L’impression que l’on en retire au premier abord est celle d’une moindre hauteur que les autres parties de l’église et d’une élégance comme d’un raffinement décoratif plus grand. La cause en est la division de la façade en deux registres, dont l’inférieur, correspondant à l’église Sainte-Marie, est précédée d’un avant-corps qui ouvre sur la place par une arcade profonde en cintre surbaissé. Réalisés entre la fin du XIIe siècle et le début du XIIIe, l’avant-corps et l’arcade supportent le double escalier d’accès au perron qui précède l’église supérieure et faisait partie à l’origine d’une galerie démolie en 1719 par l’évêque Davanzati. Du porche demeurent visibles les supports englobés dans le garde-corps (du perron) et les petites arcades à colonnettes adossées au mur de façade. Due à un tardif remaniement du XIIIe siècle, la série des arcades aux voussures finement travaillées, d’une saveur apparentée à de lointains antécédents byzantins, confèrent une note particulière de grâce et de délicatesse au registre inférieur de la façade, pur et lumineux comme un ivoire précieux, délimité par la petite corniche sculptée qui suit la ligne des rampants du toit et encore allégé par les grandes et petites fenêtres et par la rose. Tous éléments exécutés très tardivement, au plus tôt dans la seconde moitié du XIIIe siècle, mais restant dans la ligne de la tradition romane, telle qu’elle s’était fixée au XIIIe siècle en son plein.
Le portail principal
Conçus et réalisés ensemble et selon toute probabilité dans les années 80 du XIIe siècle, porte et portail forment, à les voir, une unité indivisible, dans un jeu subtil et continu de va-et-vient entre l’ombre, la lumière et les couleurs. … Les deux lions stylophores qui supportent les piédroits, symboles du Christ qui terrasse le démon sous la forme d’un monstre fabuleux aux ailes d’oiseau et à la queue de serpent (à gauche) tandis qu’il épargne le pécheur (à droite), se révèlent, bien que fort usés, les frères des consoles stylophores présentes sous les fenêtres du mur Sud du transept de la cathédrale de Bari. … Il est beaucoup plus simple de replacer l’ensemble du portail dans le cadre complexe d’échanges entre les Pouilles, la Terre sainte et la Sicile normande qui au milieu du XIIe siècle s’étaient développés, et d’y voir le résultat d’une somme d’expériences faites par les sculpteurs des Pouilles soit directement sur les chantiers siciliens, soit par ricochet à travers la circulation entre Pouilles et Sicile d’objets transportables et précieux qui s’était incontestablement intensifiée à l’époque. … La datation la plus probable pour [la porte de bronze] de Trani semble … être comprise dans le laps de temps des années 80, époque à laquelle le terme des travaux devait paraître assez proche en fin de compte et où l’on pouvait penser à commander au fondeur de Trani devenu célèbre les précieuses portes. Le choix fut heureux. Le relief très peu accusé des panneaux, qui représentait cependant une innovation par rapport à la technique traditionnelle, d’origine byzantine, du damasquinage, encore employée à Canosa, n’entre pas en concurrence avec la taille profonde de l’encadrement. Le moyen d’expression principal demeure celui de la couleur et du jeu d’ombre et de lumière confié au relief délicat des images au centre et aux arabesques serrées des bordures et de l’encadrement. Barisano a travaillé avec des moules et au ciseau les plaques de bronze montées ensuite sur le support en bois de la porte et fixés avec de gros cabochons à effet décoratif.

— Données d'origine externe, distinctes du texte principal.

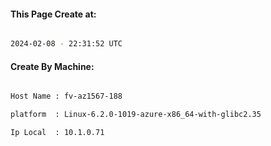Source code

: 
   
#### This Page Create at:

```bash

2024-02-08 - 22:31:52 UTC

```

#### Create By Machine:

```bash

Host Name : fv-az1567-188

platform  : Linux-6.2.0-1019-azure-x86_64-with-glibc2.35

Ip Local  : 10.1.0.71

```

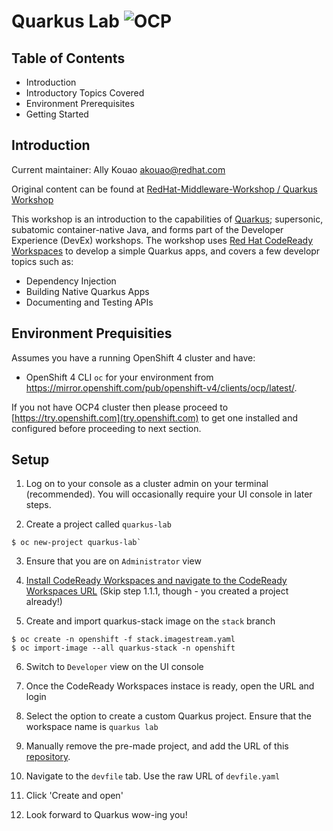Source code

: # Quarkus Lab ![OCP](https://img.shields.io/badge/OCP-4.4.3-green)

## Table of Contents
 * Introduction
 * Introductory Topics Covered
 * Environment Prerequisites
 * Getting Started

## Introduction

Current maintainer: Ally Kouao <akouao@redhat.com>

Original content can be found at [RedHat-Middleware-Workshop / Quarkus Workshop](https://github.com/RedHat-Middleware-Workshops/quarkus-workshop)

This workshop is an introduction to the capabilities of [Quarkus](https://quarkus.io); supersonic, subatomic container-native Java, and forms part of the Developer Experience (DevEx) workshops. The workshop uses [Red Hat CodeReady Workspaces](https://www.redhat.com/en/technologies/jboss-middleware/codeready-workspaces) to develop a simple Quarkus apps, and covers a few developr topics such as:

* Dependency Injection
* Building Native Quarkus Apps
* Documenting and Testing APIs

## Environment Prequisities

Assumes you have a running OpenShift 4 cluster and have:

- OpenShift 4 CLI `oc` for your environment from https://mirror.openshift.com/pub/openshift-v4/clients/ocp/latest/.

If you not have OCP4 cluster then please proceed to [https://try.openshift.com](try.openshift.com) to get one installed and configured before proceeding to next section.

## Setup

1. Log on to your console as a cluster admin on your terminal (recommended). You will occasionally require your UI console in later steps.

2. Create a project called `quarkus-lab`
```
$ oc new-project quarkus-lab`
```

3. Ensure that you are on `Administrator` view

4. [Install CodeReady Workspaces and navigate to the CodeReady Workspaces URL](https://access.redhat.com/documentation/en-us/red_hat_codeready_workspaces/2.0/html/installation_guide/installing-codeready-workspaces-on-ocp-4_crw) (Skip step 1.1.1, though - you created a project already!)

5. Create and import quarkus-stack image on the `stack` branch
```
$ oc create -n openshift -f stack.imagestream.yaml
$ oc import-image --all quarkus-stack -n openshift
```

6. Switch to `Developer` view on the UI console

7. Once the CodeReady Workspaces instace is ready, open the URL and login

8. Select the option to create a custom Quarkus project. Ensure that the workspace name is `quarkus lab`

9. Manually remove the pre-made project, and add the URL of this [repository](https://github.com/akouao/quarkus-lab).

10. Navigate to the `devfile` tab. Use the raw URL of `devfile.yaml`

11. Click 'Create and open'

12. Look forward to Quarkus wow-ing you!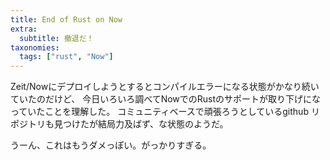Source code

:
 ```yaml
---
title: End of Rust on Now
extra:
  subtitle: 撤退だ！
taxonomies:
  tags: ["rust", "Now"]
---
```


Zeit/Nowにデプロイしようとするとコンパイルエラーになる状態がかなり続いていたのだけど、
今日いろいろ調べてNowでのRustのサポートが取り下げになっていたことを理解した。
コミュニティベースで頑張ろうとしているgithub リポジトリも見つけたが結局力及ばず、な状態のようだ。

うーん、これはもうダメっぽい。がっかりすぎる。
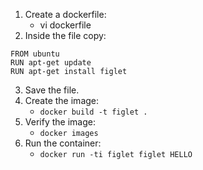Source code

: 1. Create a dockerfile:
    - vi dockerfile
2. Inside the file copy:
```
FROM ubuntu
RUN apt-get update
RUN apt-get install figlet
```
3. Save the file.
4. Create the image:
    - `docker build -t figlet .`
5. Verify the image:
    - `docker images`
6. Run the container:
    - `docker run -ti figlet figlet HELLO`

Les motifs et les scènes qui occupent le centre des panneaux et en animent les bords, appartiennent à un répertoire qui s’alimente comme toujours aux sources les plus diverses, puisant indifféremment dans la tradition byzantine, dans le monde islamique et dans le milieu culturel très vivant de la chanson de geste.
Au plan iconographique, les représentations au centre des panneaux ne posent aucun problème d’interprétation. Y figurent deux anges en adoration, le Christ en majesté dans la mandorle avec les symboles des évangélistes, la Vierge à l’Enfant assise, les apôtres, Jean- Baptiste et le prophète Élie, saint Georges et saint Eustache, saint Nicolas le Pèlerin, avec Barisano lui-même en adorateur. Les scènes de la Descente de croix et de la Descente aux enfers ou Anastasis dans l’iconographie byzantine traditionnelle et avec des inscriptions en grec. Dans la zone inférieure, l’élément profane (ou du moins apparemment tel) prend le dessus. Archers et lutteurs, auxquels on peut accorder une signification moralisante, alternent avec des compositions héraldiques de saveur orientale qui opposent des dragons ailés et des lions au caractéristique Arbre de vie de lointaine origine sassanide. Une variété encore plus grande marque le répertoire des motifs présents dans les petits médaillons disséminés sur les bordures, où l’on trouve la sirène, Samson combattant le lion, le centaure sagittaire, pour ne rien dire des non figuratifs offrant toutes les variations possibles sur le thème des rinceaux feuillus et fleuris simples ou doubles. Au-delà de sa valeur esthétique propre, à rattacher à tout le contexte où elle s’insère, la porte de Barisano est donc un précieux document sur la culture d’un artisan des Pouilles à la fin du XIIe siècle et sur sa capacité à utiliser et à entremêler de multiples répertoires figuratifs et ornementaux en toute liberté. La même disposition d’esprit et un goût artistique analogue président à la répartition et à la réalisation du décor de la fenêtre monumentale qui, au centre de la façade, est flanquée de colonnettes doubles posées sur des éléphants (tout à fait incongrus, ces lions couchés des colon- nettes, sculptés en série comme stylophores et placés ensuite selon les possibilités), et du décor de la rose qui s’ouvre au-dessus.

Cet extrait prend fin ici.